Welcome to my AI Intelligentsia workspace!

You will acquire the rights and benefits:

Dozens of intelligent workflows are at your disposal when you enter the co-creation space, and more will be added all the time!

〇 Exclusive member group Q&A service, any questions in the use of intelligent body workflow can be

ã€€ã€€ã€€ã€€Members and friends can mention the needs of the body, the demand for more will be developed to put space for everyone to use!
July 13, 2025

AICG

The fiery cut fruit ASMR video on the whole network, it turns out to be done like this! (with AI generation tutorial + free channel)

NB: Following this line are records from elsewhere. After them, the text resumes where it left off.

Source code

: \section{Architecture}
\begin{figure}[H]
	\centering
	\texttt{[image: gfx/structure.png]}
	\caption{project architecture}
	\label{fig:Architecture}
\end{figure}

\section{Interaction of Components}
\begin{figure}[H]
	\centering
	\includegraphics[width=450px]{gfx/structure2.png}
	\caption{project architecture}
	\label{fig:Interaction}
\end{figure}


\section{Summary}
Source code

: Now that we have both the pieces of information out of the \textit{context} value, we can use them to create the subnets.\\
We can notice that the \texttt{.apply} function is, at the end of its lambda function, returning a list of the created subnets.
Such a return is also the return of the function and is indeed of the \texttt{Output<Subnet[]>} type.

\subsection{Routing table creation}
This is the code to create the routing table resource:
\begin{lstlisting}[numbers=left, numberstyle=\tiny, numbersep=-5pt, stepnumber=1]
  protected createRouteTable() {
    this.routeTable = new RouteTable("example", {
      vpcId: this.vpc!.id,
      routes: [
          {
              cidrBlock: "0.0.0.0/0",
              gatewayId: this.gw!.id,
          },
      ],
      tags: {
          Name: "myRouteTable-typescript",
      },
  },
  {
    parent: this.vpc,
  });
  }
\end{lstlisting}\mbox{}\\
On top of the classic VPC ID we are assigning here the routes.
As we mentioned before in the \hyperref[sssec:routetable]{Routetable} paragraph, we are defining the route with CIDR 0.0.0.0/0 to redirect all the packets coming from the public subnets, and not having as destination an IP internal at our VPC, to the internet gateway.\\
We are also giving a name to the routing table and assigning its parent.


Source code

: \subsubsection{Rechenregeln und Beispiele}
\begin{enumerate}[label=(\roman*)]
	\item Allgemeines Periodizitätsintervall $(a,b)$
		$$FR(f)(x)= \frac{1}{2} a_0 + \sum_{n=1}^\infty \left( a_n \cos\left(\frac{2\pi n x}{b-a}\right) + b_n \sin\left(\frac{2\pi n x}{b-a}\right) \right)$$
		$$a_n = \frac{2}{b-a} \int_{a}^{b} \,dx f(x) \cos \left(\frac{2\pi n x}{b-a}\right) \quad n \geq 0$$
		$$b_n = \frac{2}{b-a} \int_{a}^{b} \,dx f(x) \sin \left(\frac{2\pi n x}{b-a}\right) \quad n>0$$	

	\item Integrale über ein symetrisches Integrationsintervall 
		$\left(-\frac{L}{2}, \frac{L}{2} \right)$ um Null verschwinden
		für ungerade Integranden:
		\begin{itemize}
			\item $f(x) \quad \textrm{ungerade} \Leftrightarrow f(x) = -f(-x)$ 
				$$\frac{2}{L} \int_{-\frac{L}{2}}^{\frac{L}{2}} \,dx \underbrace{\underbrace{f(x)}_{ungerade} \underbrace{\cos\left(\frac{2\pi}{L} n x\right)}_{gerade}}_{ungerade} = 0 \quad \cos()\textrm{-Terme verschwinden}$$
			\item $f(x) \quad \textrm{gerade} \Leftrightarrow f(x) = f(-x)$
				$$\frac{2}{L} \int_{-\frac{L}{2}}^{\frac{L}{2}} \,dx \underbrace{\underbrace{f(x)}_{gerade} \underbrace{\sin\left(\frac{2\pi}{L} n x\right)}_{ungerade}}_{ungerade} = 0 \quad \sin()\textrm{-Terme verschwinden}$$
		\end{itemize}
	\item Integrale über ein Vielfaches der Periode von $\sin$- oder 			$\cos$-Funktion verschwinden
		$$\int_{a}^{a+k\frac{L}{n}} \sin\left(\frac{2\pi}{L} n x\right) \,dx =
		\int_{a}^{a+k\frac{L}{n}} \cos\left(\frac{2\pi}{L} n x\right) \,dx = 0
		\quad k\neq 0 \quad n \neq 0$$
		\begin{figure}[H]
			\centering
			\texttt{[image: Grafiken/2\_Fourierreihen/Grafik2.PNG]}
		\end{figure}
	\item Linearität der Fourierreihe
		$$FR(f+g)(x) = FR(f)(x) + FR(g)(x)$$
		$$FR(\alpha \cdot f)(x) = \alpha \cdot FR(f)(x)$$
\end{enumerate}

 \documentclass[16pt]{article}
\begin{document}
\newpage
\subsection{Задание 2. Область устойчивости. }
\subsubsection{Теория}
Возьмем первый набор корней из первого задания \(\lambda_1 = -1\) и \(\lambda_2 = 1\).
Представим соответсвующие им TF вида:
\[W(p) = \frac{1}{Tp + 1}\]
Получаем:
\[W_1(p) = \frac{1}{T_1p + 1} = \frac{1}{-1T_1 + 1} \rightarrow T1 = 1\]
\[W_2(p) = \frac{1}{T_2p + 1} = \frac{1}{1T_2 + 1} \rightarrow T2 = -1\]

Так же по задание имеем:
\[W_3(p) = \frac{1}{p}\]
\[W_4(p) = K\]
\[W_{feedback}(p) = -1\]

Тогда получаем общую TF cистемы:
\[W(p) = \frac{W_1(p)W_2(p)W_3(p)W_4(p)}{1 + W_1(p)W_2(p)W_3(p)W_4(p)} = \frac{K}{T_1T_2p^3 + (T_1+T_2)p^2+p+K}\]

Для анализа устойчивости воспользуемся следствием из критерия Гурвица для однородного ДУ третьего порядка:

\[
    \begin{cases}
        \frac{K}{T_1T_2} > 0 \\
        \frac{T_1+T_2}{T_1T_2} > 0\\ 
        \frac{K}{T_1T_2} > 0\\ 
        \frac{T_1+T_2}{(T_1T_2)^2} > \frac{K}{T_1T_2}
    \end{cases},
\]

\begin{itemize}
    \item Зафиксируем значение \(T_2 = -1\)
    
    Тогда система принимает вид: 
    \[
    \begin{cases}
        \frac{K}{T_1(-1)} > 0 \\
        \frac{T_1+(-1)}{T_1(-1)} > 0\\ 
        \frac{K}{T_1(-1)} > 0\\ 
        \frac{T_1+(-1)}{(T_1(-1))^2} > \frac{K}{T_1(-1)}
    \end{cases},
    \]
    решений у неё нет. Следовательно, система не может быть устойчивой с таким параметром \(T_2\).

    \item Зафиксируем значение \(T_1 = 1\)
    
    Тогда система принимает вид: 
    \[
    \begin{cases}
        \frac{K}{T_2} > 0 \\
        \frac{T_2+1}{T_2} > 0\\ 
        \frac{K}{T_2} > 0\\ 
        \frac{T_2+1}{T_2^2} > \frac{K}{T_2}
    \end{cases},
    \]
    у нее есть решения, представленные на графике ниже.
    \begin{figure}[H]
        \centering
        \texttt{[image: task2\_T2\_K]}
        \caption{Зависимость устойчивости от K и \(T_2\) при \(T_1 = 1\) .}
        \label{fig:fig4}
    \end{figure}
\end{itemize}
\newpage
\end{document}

✅ Step 1: Prepare the Prompt (Prompt)

🧠 Example prompt word 1 (good for getting started quickly):

🧠 Example Prompt Word 2 (Premium + Multiple Perspectives):

🔄 Quickly generate prompt words (AI help writing recommended):

✅ Step 2: Generate Video with Veo 3

📍 Method 1: Gemini official website (easy to use)

📍 Method 2: Google Labs Flow (customizable)

🎬 Final advice: don't just play, make accounts!